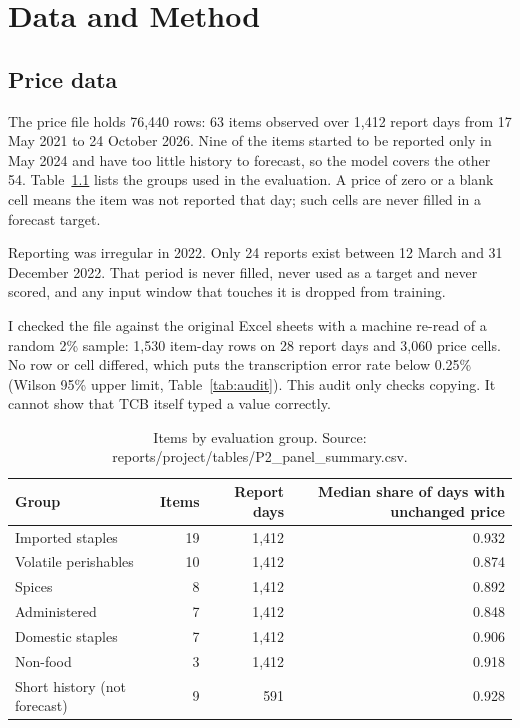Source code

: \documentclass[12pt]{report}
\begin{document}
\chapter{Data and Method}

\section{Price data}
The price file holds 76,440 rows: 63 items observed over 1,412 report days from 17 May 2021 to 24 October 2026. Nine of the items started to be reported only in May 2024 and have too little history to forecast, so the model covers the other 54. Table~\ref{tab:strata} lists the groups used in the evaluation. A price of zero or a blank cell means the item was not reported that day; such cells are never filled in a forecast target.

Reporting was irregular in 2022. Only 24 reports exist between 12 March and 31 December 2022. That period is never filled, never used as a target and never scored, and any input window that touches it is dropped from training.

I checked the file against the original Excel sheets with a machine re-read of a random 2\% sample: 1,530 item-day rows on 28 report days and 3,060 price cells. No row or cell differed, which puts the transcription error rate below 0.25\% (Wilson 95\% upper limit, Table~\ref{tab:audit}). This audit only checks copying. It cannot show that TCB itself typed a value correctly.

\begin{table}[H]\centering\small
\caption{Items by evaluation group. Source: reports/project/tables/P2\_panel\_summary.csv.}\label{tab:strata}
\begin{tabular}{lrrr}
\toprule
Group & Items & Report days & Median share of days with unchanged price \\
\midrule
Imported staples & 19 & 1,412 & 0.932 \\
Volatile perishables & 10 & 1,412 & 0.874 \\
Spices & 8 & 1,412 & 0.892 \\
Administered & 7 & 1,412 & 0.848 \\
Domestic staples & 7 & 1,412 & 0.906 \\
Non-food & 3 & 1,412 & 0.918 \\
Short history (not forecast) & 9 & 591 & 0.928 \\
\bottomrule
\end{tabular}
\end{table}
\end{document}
==
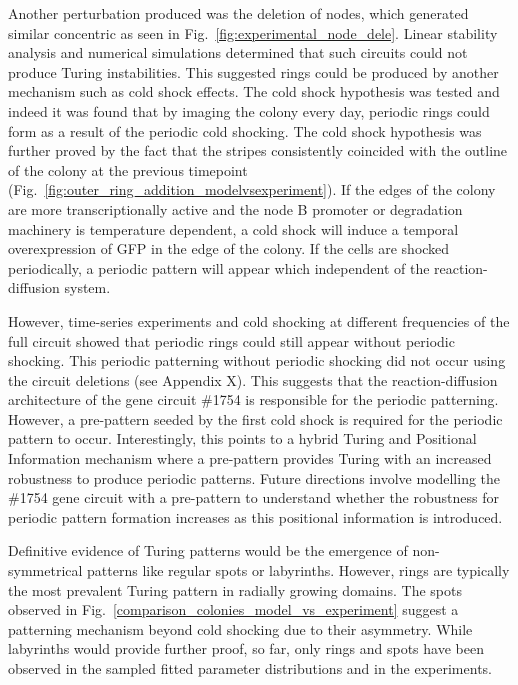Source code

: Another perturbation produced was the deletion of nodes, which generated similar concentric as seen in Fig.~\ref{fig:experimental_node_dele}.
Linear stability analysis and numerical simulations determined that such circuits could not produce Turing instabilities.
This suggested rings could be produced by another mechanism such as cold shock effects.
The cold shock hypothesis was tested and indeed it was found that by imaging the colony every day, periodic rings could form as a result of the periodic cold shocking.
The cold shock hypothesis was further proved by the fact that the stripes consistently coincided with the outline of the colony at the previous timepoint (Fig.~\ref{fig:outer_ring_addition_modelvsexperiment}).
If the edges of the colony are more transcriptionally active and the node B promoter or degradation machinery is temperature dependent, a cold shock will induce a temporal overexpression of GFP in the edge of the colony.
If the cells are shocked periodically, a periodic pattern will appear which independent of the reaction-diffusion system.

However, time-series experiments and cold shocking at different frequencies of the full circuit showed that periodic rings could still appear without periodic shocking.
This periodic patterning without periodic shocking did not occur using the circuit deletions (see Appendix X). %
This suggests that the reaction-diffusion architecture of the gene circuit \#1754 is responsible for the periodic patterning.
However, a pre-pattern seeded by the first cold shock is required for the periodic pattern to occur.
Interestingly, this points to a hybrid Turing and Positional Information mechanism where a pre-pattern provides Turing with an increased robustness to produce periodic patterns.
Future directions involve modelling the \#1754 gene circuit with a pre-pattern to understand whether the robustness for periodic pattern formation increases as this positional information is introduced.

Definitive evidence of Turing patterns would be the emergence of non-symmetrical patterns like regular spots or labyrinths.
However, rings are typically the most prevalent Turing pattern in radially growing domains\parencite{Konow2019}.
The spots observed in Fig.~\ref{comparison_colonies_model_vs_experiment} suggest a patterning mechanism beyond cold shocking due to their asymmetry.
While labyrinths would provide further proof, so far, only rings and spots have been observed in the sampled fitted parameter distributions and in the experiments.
...
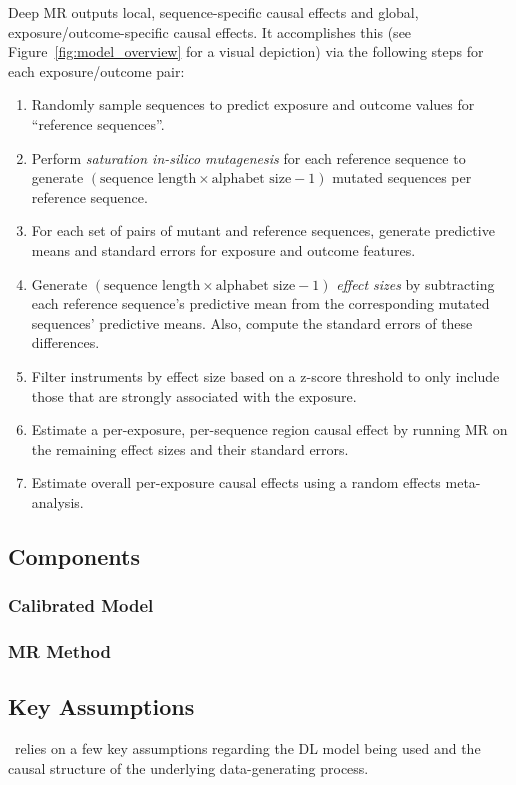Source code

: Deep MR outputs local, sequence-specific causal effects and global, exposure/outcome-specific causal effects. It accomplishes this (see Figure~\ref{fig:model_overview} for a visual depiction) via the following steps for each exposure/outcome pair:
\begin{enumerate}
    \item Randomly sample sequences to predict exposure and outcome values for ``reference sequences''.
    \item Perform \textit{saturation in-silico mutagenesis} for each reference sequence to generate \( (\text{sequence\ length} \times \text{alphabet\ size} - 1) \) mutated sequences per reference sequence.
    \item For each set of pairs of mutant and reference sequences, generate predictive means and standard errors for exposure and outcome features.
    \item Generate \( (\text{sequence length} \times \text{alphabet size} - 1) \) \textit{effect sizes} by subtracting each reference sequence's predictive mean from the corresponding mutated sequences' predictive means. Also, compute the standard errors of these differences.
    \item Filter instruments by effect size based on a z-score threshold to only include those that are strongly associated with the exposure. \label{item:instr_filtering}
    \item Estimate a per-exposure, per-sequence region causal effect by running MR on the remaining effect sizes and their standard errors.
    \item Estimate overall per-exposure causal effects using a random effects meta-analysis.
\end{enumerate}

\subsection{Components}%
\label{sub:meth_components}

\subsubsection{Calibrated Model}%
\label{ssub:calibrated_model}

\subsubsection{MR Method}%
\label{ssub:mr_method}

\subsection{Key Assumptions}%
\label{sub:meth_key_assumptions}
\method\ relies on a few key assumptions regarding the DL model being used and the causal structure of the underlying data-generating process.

• **Aim of the exercise**:
From the entries above, write out only the lines starting at the line that holds "The cold shock hypothesis was further" and ending at the line that holds "If the cells", keeping both and matching them exactly.

• **Answer**:
The cold shock hypothesis was further proved by the fact that the stripes consistently coincided with the outline of the colony at the previous timepoint (Fig.~\ref{fig:outer_ring_addition_modelvsexperiment}).
If the edges of the colony are more transcriptionally active and the node B promoter or degradation machinery is temperature dependent, a cold shock will induce a temporal overexpression of GFP in the edge of the colony.
If the cells are shocked periodically, a periodic pattern will appear which independent of the reaction-diffusion system.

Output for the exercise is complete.